Although, after Keats's death, recognition of the merits of his poetry came slowly, by mid century, despite widespread Victorian disapproval of the alleged "weakness" of his character and the view often advanced "that Keats's work represented mere sensuality without substance", some of his poems began to find an appreciative audience, including "To Autumn". In an 1844 essay on Keats's poetry in the Dumfries Herald, George Gilfillian placed "To Autumn" among "the finest of Keats' smaller pieces". In an 1851 lecture, David Macbeth Moir acclaimed "four exquisite odes,—'To a Nightingale,' 'To a Grecian Urn,' 'To Melancholy,' and 'To Autumn,'—all so pregnant with deep thought, so picturesque in their limning, and so suggestive." In 1865, Matthew Arnold singled out the "indefinable delicacy, charm, and perfection of Keats's in his Autumn". John Dennis, in an 1883 work about great poets, wrote that "the 'Ode to Autumn', ripe with the glory of the season it describes—must ever have a place among the most precious gems of lyrical poetry." The 1888 Britannica declared, "Of these perhaps the two nearest to absolute perfection, to the triumphant achievement and accomplishment of the very utmost beauty possible to human words, may be that to Autumn and that on a Grecian Urn".

At the turn of the 20th century, a 1904 analysis of great poetry by Stephen Gwynn claimed, "above and before all the three odes, To a Nightingale, On a Grecian Urn, and To Autumn.
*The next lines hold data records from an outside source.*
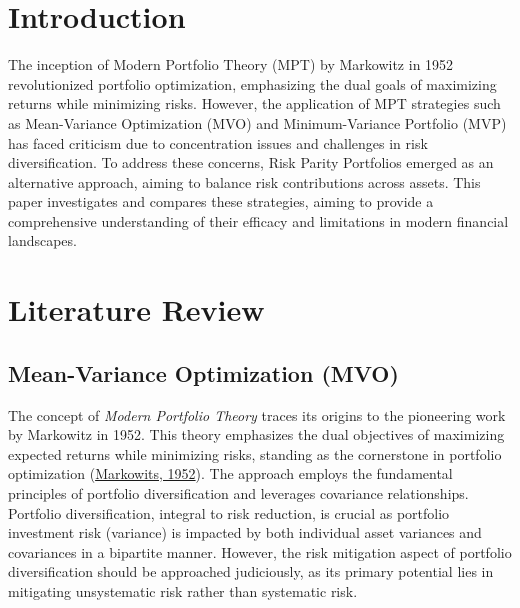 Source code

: \documentclass[12pt,preprint, authoryear]{elsarticle}
\numberwithin{equation}{section}
\numberwithin{figure}{section}
\numberwithin{table}{section}
\begin{document}
\pagestyle{fancy}
\chead{}
\rhead{}
\lfoot{}
\lhead{}
\cfoot{}


\headsep 35pt %




\newpage

\newpage

\hypertarget{introduction}{%
\section*{Introduction}\label{introduction}}

The inception of Modern Portfolio Theory (MPT) by Markowitz in 1952
revolutionized portfolio optimization, emphasizing the dual goals of
maximizing returns while minimizing risks. However, the application of
MPT strategies such as Mean-Variance Optimization (MVO) and
Minimum-Variance Portfolio (MVP) has faced criticism due to
concentration issues and challenges in risk diversification. To address
these concerns, Risk Parity Portfolios emerged as an alternative
approach, aiming to balance risk contributions across assets. This paper
investigates and compares these strategies, aiming to provide a
comprehensive understanding of their efficacy and limitations in modern
financial landscapes.

\hypertarget{literature-review}{%
\section{\texorpdfstring{Literature Review
\label{-}}{Literature Review }}\label{literature-review}}

\hypertarget{mean-variance-optimization-mvo}{%
\subsection{Mean-Variance Optimization
(MVO)}\label{mean-variance-optimization-mvo}}

The concept of \emph{Modern Portfolio Theory} traces its origins to the
pioneering work by Markowitz in 1952. This theory emphasizes the dual
objectives of maximizing expected returns while minimizing risks,
standing as the cornerstone in portfolio optimization
(\protect\hyperlink{ref-markowits1952portfolio}{Markowits, 1952}). The
approach employs the fundamental principles of portfolio diversification
and leverages covariance relationships. Portfolio diversification,
integral to risk reduction, is crucial as portfolio investment risk
(variance) is impacted by both individual asset variances and
covariances in a bipartite manner. However, the risk mitigation aspect
of portfolio diversification should be approached judiciously, as its
primary potential lies in mitigating unsystematic risk rather than
systematic risk.
\end{document}
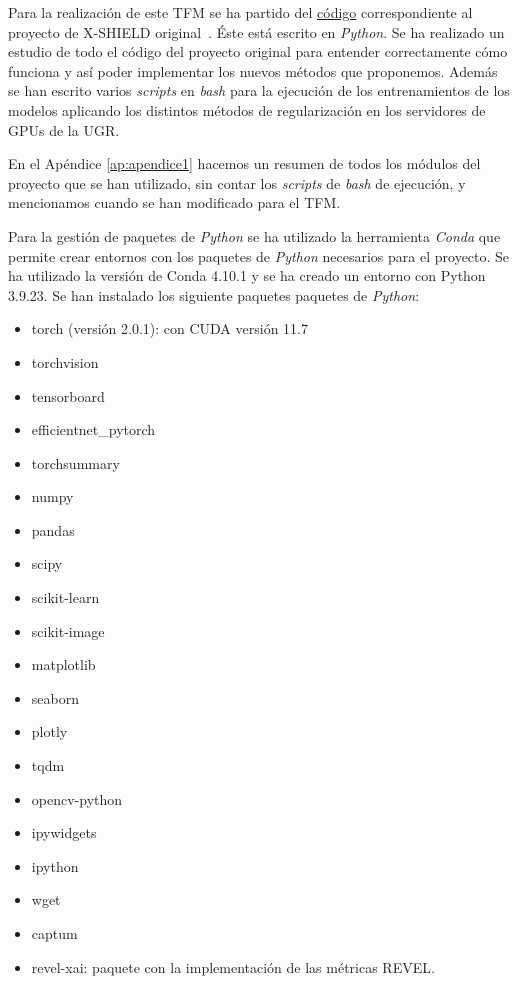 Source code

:Para la realización de este TFM se ha partido del \href{https://github.com/isega24/SHIELD/tree/X-SHIELD}{código} correspondiente al proyecto de X-SHIELD original~\cite{XSHIELD}. Éste está escrito en \textit{Python}. Se ha realizado un estudio de todo el código del proyecto original para entender correctamente cómo funciona y así poder implementar los nuevos métodos que proponemos. Además se han escrito varios \textit{scripts} en \textit{bash} para la ejecución de los entrenamientos de los modelos aplicando los distintos métodos de regularización  en los servidores de GPUs de la UGR.

En el Apéndice \ref{ap:apendice1} hacemos un resumen de todos los módulos del proyecto que se han utilizado, sin contar los \textit{scripts} de \textit{bash} de ejecución, y mencionamos cuando se han modificado para el TFM. 



Para la gestión de paquetes de \textit{Python} se ha utilizado la herramienta \textit{Conda} que permite crear entornos con los paquetes de \textit{Python} necesarios para el proyecto. Se ha utilizado la versión de Conda 4.10.1 y se ha creado un entorno con Python 3.9.23. Se han instalado los siguiente paquetes paquetes de \textit{Python}:

\begin{itemize}
    \item torch (versión 2.0.1): con CUDA versión 11.7
    \item torchvision
    \item tensorboard
    \item efficientnet\_pytorch
    \item torchsummary
    \item numpy
    \item pandas
    \item scipy
    \item scikit-learn
    \item scikit-image
    \item matplotlib
    \item seaborn
    \item plotly
    \item tqdm
    \item opencv-python
    \item ipywidgets
    \item ipython
    \item wget
    \item captum
    \item revel-xai: paquete con la implementación de las métricas REVEL.
\end{itemize}

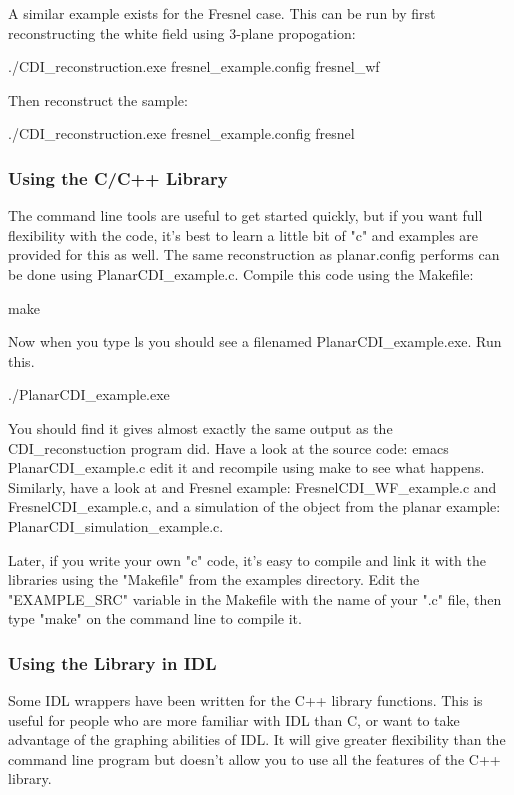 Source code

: \documentclass[]{cxs-software}
\begin{document}
A similar example exists for the Fresnel case. This can be run by
first reconstructing the white field using 3-plane propogation:
\begin{myverbatim}
   ./CDI_reconstruction.exe fresnel_example.config fresnel_wf 
\end{myverbatim}
Then reconstruct the sample: 
\begin{myverbatim}
   ./CDI_reconstruction.exe fresnel_example.config fresnel
\end{myverbatim}

\subsubsection{Using the C/C++ Library}

The command line tools are useful to get started quickly, but if you
want full flexibility with the code, it's best to learn a little bit
of "c" and examples are provided for this as well. The same
reconstruction as planar.config performs can be done using
PlanarCDI\_example.c. Compile this code using the Makefile: 
\begin{myverbatim}
   make 
\end{myverbatim}
Now when you type ls you should see a filenamed PlanarCDI\_example.exe. Run this.
\begin{myverbatim}
   ./PlanarCDI_example.exe 
\end{myverbatim}
You should find it gives almost exactly the same output as the
CDI\_reconstuction program did. Have a look at the source code: emacs
PlanarCDI\_example.c edit it and recompile using make to see what
happens. Similarly, have a look at and Fresnel example:
FresnelCDI\_WF\_example.c and FresnelCDI\_example.c, and a simulation of
the object from the planar example: PlanarCDI\_simulation\_example.c.

Later, if you write your own "c" code, it's easy to compile and link
it with the libraries using the "Makefile" from the examples
directory. Edit the "EXAMPLE\_SRC" variable in the Makefile with the
name of your ".c" file, then type "make" on the command line to
compile it.

\subsubsection{Using the Library in IDL}

Some IDL wrappers have been written for the C++ library
functions. This is useful for people who are more familiar with IDL
than C, or want to take advantage of the graphing abilities of IDL.
It will give greater flexibility than the command line program but
doesn't allow you to use all the features of the C++ library.
\end{document}
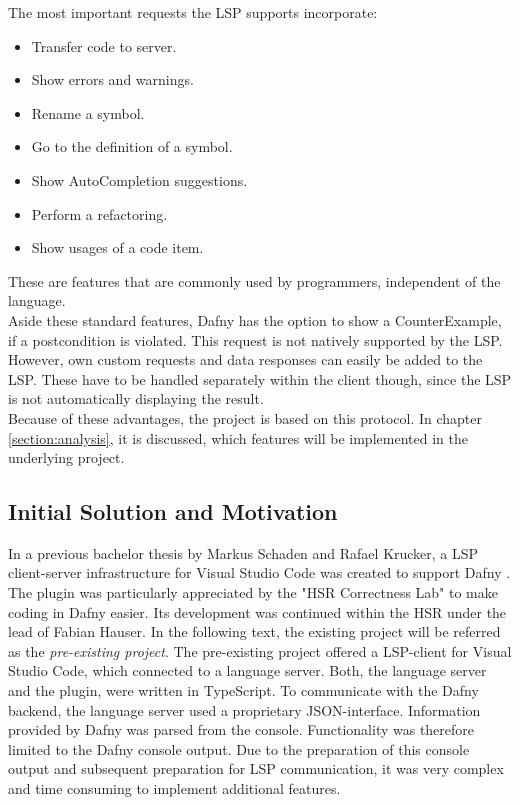 The most important requests the LSP supports incorporate:
\begin{itemize}
    \item Transfer code to server.
    \item Show errors and warnings.
    \item Rename a symbol.
    \item Go to the definition of a symbol.
    \item Show AutoCompletion suggestions.
    \item Perform a refactoring.
    \item Show usages of a code item.
\end{itemize}

These are features that are commonly used by programmers, independent of the language.\\

Aside these standard features, Dafny has the option to show a CounterExample, if a postcondition is violated.
This request is not natively supported by the LSP.
However, own custom requests and data responses can easily be added to the LSP.
These have to be handled separately within the client though, since the LSP is not automatically displaying the result. \\

Because of these advantages, the project is based on this protocol.
In chapter \ref{section:analysis}, it is discussed, which features will be implemented in the underlying project.

\subsection{Initial Solution and Motivation}
\label{section:introduction:initialsolution}
In a previous bachelor thesis by Markus Schaden and Rafael Krucker, a LSP client-server infrastructure for Visual Studio Code was created to support Dafny \cite{ba}.
The plugin was particularly appreciated by the "HSR Correctness Lab" \cite{correctnessLab} to make coding in Dafny easier.
Its development was continued within the HSR under the lead of Fabian Hauser.
In the following text, the existing project will be referred as the \textit{pre-existing project}. 
The pre-existing project offered a LSP-client for Visual Studio Code, which connected to a language server.
Both, the language server and the plugin, were written in TypeScript.
To communicate with the Dafny backend, the language server used a proprietary JSON-interface.
Information provided by Dafny was parsed from the console.
Functionality was therefore limited to the Dafny console output.
Due to the preparation of this console output and subsequent preparation for LSP communication,
it was very complex and time consuming to implement additional features. \\

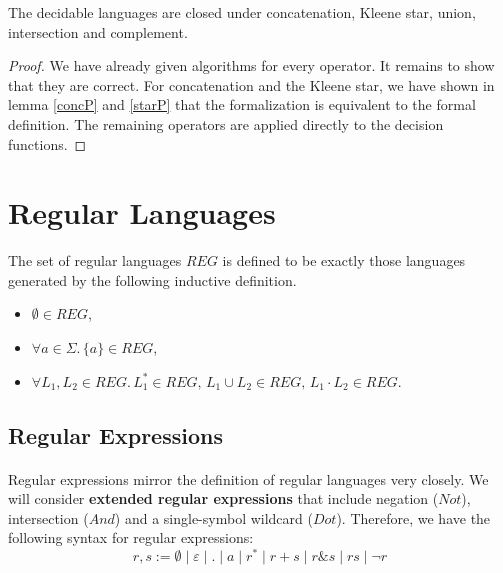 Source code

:     \begin{theorem}{}
        \label{DecLangClosed}
        The decidable languages are closed under concatenation, Kleene star, union, intersection and complement. 
    \end{theorem}
    \begin{proof}
        We have already given algorithms for every operator. 
        It remains to show that they are correct.
        For concatenation and the Kleene star, we have shown in lemma \ref{concP} and \ref{starP} that the formalization is equivalent to the formal definition. 
        The remaining operators are applied directly to the decision functions. 
    \end{proof}

    \paragraph{}


    \section{Regular Languages}


    \begin{definition}{}
        \label{REG}
        The set of regular languages $REG$ is defined to be exactly those languages generated by the following inductive definition.
        \begin{itemize}
            \item
                $\emptyset \in REG$, 
            \item
                $\forall a \in \Sigma. \, \{a\} \in REG$, 
            \item
                $\forall L_1, L_2 \in REG. \, L_1^* \in REG, \, L_1 \cup L_2 \in REG, \, L_1 \cdot L_2 \in REG$.
        \end{itemize}
    \end{definition}


    \subsection{Regular Expressions}

    \paragraph{} 
    Regular expressions mirror the definition of regular languages very closely. 
    We will consider \textbf{extended regular expressions} that include negation ($Not$), intersection ($And$) and a single-symbol wildcard ($Dot$). 
    Therefore, we have the following syntax for regular expressions:
    \begin{equation*}
        r,s := \emptyset \; | \; \varepsilon \; | \; . \; | \; a \; | \; r^* \; | \; r + s \; | \; r \& s \; | \; r s \; | \; \neg r
    \end{equation*}
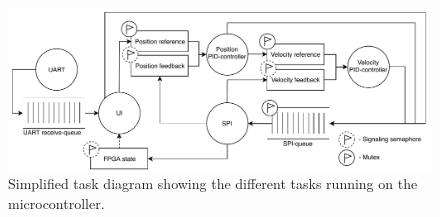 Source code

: \documentclass[../../main.tex]{subfiles}
\begin{document}
\begin{figure}[H]
    \centering
    \includegraphics[width=\textwidth]{Sections/System_Implementation/Images/OverviewTaskDiagramSimple.pdf}
    \caption{Simplified task diagram showing the different tasks running on the microcontroller.}
    \label{fig:OverviewTaskDiagramSimple}
\end{figure}






\end{document}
Among these odes criticism can hardly choose; in each of them the whole magic of poetry seems to be contained." Sidney Colvin, in his 1917 biography, pointed out that "the ode To Autumn opens up no such far-reaching avenues to the mind and soul of the reader as the odes To a Grecian Urn, To a Nightingale, or On Melancholy, but in execution is more complete and faultless than any of them." Following this in a 1934 analysis of Romantic poetry, Margaret Sherwood stated that the poem was "a perfect expression of the phase of primitive feeling and dim thought in regard to earth processes when these are passing into a thought of personality."

Harold Bloom, in 1961, described "To Autumn" as "the most perfect shorter poem in the English language." Following this, Walter Jackson Bate, in 1963, claimed that " each generation has found it one of the most nearly perfect poems in English." Later, in 1973, Stuart Sperry wrote, "'To Autumn' succeeds through its acceptance of an order innate in our experience – the natural rhythm of the seasons. It is a poem that, without ever stating it, inevitably suggests the truth of 'ripeness is all' by developing, with a richness of profundity of implication, the simple perception that ripeness is fall." In 1981, William Walsh argued that "Among the major Odes no one has questioned the place and supremacy of 'To Autumn', in which we see wholly realized, powerfully embodied in art, the complete maturity so earnestly laboured at in Keats's life, so persuasively argued about in his letters." Literary critic and academic Helen Vendler, in 1988, declared that "in the ode 'To Autumn,' Keats finds his most comprehensive and adequate symbol for the social value of art."

In 1997, Andrew Motion summarised the critical view on "To Autumn": "it has often been called Keats's 'most ... untroubled poem' To register the full force of its achievement, its tensions have to be felt as potent and demanding." Following in 1998, M. H. Abrams explained, "'To Autumn' was the last work of artistic consequence that Keats completed he achieved this celebratory poem, with its calm acquiescence to time, transience and mortality, at a time when he was possessed by a premonition that he had himself less than two years to live". James Chandler, also in 1998, pointed out that "If To Autumn is his greatest piece of writing, as has so often been said, it is because in it he arguably set himself the most ambitious challenge of his brief career and managed to meet it." Timothy Corrigan, in 2000, claimed that "'To Autumn' may be, as other critics have pointed out, his greatest achievement in its ability to redeem the English vernacular as the casual expression of everyday experience, becoming in this his most exterior poem even in all its bucolic charm." In the same year, Thomas McFarland placed "To Autumn" with "Ode to a Nightingale", "Ode on a Grecian Urn", "The Eve of St. Agnes" and Hyperion as Keats's greatest achievement, together elevating Keats "high in the ranks of the supreme makers of world literature". In 2008, Stanley Plumly wrote, "history, posterity, immortality are seeing 'Ode to a Nightingale,' 'Ode on a Grecian Urn,' and 'To Autumn' as three of the most anthologized lyric poems of tragic vision in English."